Original research papers of HAP and COPD published since 2015 that assessed both post-bronchodilator airflow obstruction and quantified exposure to PM2.5
| Study | Year | Study design | Population | Sample size | Definition of HAP exposure | COPD diagnosis | Post-BD FEV1 |
|---|---|---|---|---|---|---|---|
| Brakema | 2019 | Observational study | Highland (~2050 m above sea level) and a lowland (~750 m above sea level) setting in rural Kyrgyzstan | 392 participants: 199 highlanders and 193 lowlanders | Indoor particulate matter was measured with an aerodynamic diameter <2.5 μm PM2.5 | COPD was more prevalent among highlanders (36.7% vs. 10.4%; | FEV1 and FVC before and after bronchodilation with 400 lg salbutamol using a spacer. COPD was defined as having a post-BD FEV1/FVC ratio <70% GOLD FEV1/FVC < 0.70 |
| Magitta | 2018 | Cross-sectional survey | Adults aged ≥35 years in rural Tanzania | 869 participants | CO levels indoors and outdoors measured | Spirometry was performed and COPD diagnosed based on post- BD FEV1/FVC < 70% | Insufficient power to study the risk of biomass fuel smoke exposure for COPD as 99.5% of the total population was skewed towards the use of biomass fuel |
| Mahesh | 2018 | Randomised observational study | Adults aged ≥30 years rural areas of Mysore District, in south India | 8,457 patients with 1,085 tested for lung function; follow-up of 869 patients 5 years later | Indoor levels of CO and sulphur dioxide and nitric oxide during cooking and 3 hours thereafter were measured in 50 randomly chosen participant households | Evaluation of lung function and COPD by spirometry | COPD was defined according to the GOLD spirometry guidelines as a post-BD ratio of FEV1/FVC < 0.7 |
| Nightingale | 2019 | Cross-sectional (participants of RCT) | Adults (mean age 43.8 years) in rural Malawi | 1,481 | Personal exposure to PM2.5 and CO were measured continuously for 48 h using the Indoor Air Pollution (IAP) 5000 Series Monitor (Aprovecho Research Center, Cottage Grove, OR, USA) | Pre- and post-BD spirometry | No significant association between air pollution exposure and an increased risk of spirometric abnormalities |
HAP=household air pollution; COPD=chronic obstructive pulmonary disease; PM2.5=particulate matter 2.5 microns or smaller in size; BD=bronchodilator; FEV1=forced expiratory volume in 1 sec; OR=odds ratio; CI=confidence interval; FVC = forced vital capacity; GOLD = Global Initiative for Chronic Obstructive Lung Disease; CO = carbon monoxide.

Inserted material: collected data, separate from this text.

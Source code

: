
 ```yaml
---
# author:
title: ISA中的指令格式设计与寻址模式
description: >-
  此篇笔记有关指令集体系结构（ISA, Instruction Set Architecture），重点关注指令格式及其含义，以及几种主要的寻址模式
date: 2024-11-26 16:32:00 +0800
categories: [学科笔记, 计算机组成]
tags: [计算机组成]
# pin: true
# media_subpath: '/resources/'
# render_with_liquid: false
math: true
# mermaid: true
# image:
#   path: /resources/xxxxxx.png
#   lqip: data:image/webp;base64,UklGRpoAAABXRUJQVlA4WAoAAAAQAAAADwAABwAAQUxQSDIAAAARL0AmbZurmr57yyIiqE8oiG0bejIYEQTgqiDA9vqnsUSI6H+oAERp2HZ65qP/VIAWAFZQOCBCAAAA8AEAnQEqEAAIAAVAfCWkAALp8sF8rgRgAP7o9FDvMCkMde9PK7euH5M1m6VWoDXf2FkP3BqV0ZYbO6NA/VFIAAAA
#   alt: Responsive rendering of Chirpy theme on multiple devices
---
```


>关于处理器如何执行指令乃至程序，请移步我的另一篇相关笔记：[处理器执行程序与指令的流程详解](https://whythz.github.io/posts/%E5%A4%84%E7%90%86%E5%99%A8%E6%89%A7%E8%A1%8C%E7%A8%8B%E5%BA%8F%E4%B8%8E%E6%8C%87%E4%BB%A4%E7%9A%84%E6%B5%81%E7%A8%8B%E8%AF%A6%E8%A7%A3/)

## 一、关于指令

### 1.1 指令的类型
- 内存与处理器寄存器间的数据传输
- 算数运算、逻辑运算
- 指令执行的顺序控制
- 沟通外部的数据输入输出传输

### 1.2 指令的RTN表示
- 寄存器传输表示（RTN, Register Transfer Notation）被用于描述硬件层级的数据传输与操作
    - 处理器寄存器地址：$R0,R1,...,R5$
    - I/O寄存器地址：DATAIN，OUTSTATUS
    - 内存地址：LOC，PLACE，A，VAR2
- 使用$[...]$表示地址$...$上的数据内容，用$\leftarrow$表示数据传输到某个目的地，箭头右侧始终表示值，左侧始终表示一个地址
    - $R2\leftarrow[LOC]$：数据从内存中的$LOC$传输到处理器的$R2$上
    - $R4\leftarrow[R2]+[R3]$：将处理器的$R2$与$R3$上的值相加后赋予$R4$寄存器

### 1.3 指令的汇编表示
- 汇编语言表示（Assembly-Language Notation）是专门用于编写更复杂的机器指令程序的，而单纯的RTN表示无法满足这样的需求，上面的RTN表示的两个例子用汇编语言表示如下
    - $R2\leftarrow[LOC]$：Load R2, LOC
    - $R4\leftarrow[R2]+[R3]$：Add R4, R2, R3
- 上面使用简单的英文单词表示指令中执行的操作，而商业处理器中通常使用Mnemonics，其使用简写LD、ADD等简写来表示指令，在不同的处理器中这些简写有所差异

Comparison of smoking- vs. HAP-related COPD47,58,59
| Feature | Smoking-related | HAP-related |
|---|---|---|
| Epidemiology | Main cause worldwide | Mostly in LMICs and rural areas |
| Sex | Still predominates in men but increasing in women | Women (exposed domestically) |
| Context | Passive smoking relevant in early life, but active smoking is major driver from adolescence onwards | Typically women who never smoked cigarettes but had lifelong exposure to biomass smoke in a rural area |
| Pathology (macroscopic) | Emphysema, chronic bronchitis | More chronic bronchitis, less emphysema, anthracosis |
| Pathology (microscopic) | Emphysema, goblet cell hyperplasia | Fibrosis of small airways, intimal thickening of pulmonary arterioles, anthracosis |
| Symptoms | Breathlessness dominant, airway-related symptoms (cough, phlegm, wheezing) also common | Airway-related symptoms dominate |
| Lung function | Airflow obstruction more severe; low DLCO common; bronchial hyperresponsiveness less common | Airflow obstruction milder; low DLCO uncommon and mild; bronchial hyperresponsiveness more common |
| CT scanning | Airway changes with variable amounts of emphysema | Airway changes with no significant emphysema |
| Prevention | Tobacco control and smoking cessation; challenging due to nicotine addiction | Exposure avoidance, which is challenging due to poverty |
| Treatment | Several clinical trials including inhaled drugs, LABA, LAMA, inhaled corticosteroids | Treated as COPD due to smoking but with no clinical trials |
HAP = household air pollution; COPD = chronic obstructive pulmonary disease; LMIC = low- and middle-income countries; DLCO = diffusing capacity for carbon monoxide; CT =computed tomography; LABA = long-acting beta-agonist; LAMA = long-acting muscarinic antagonist.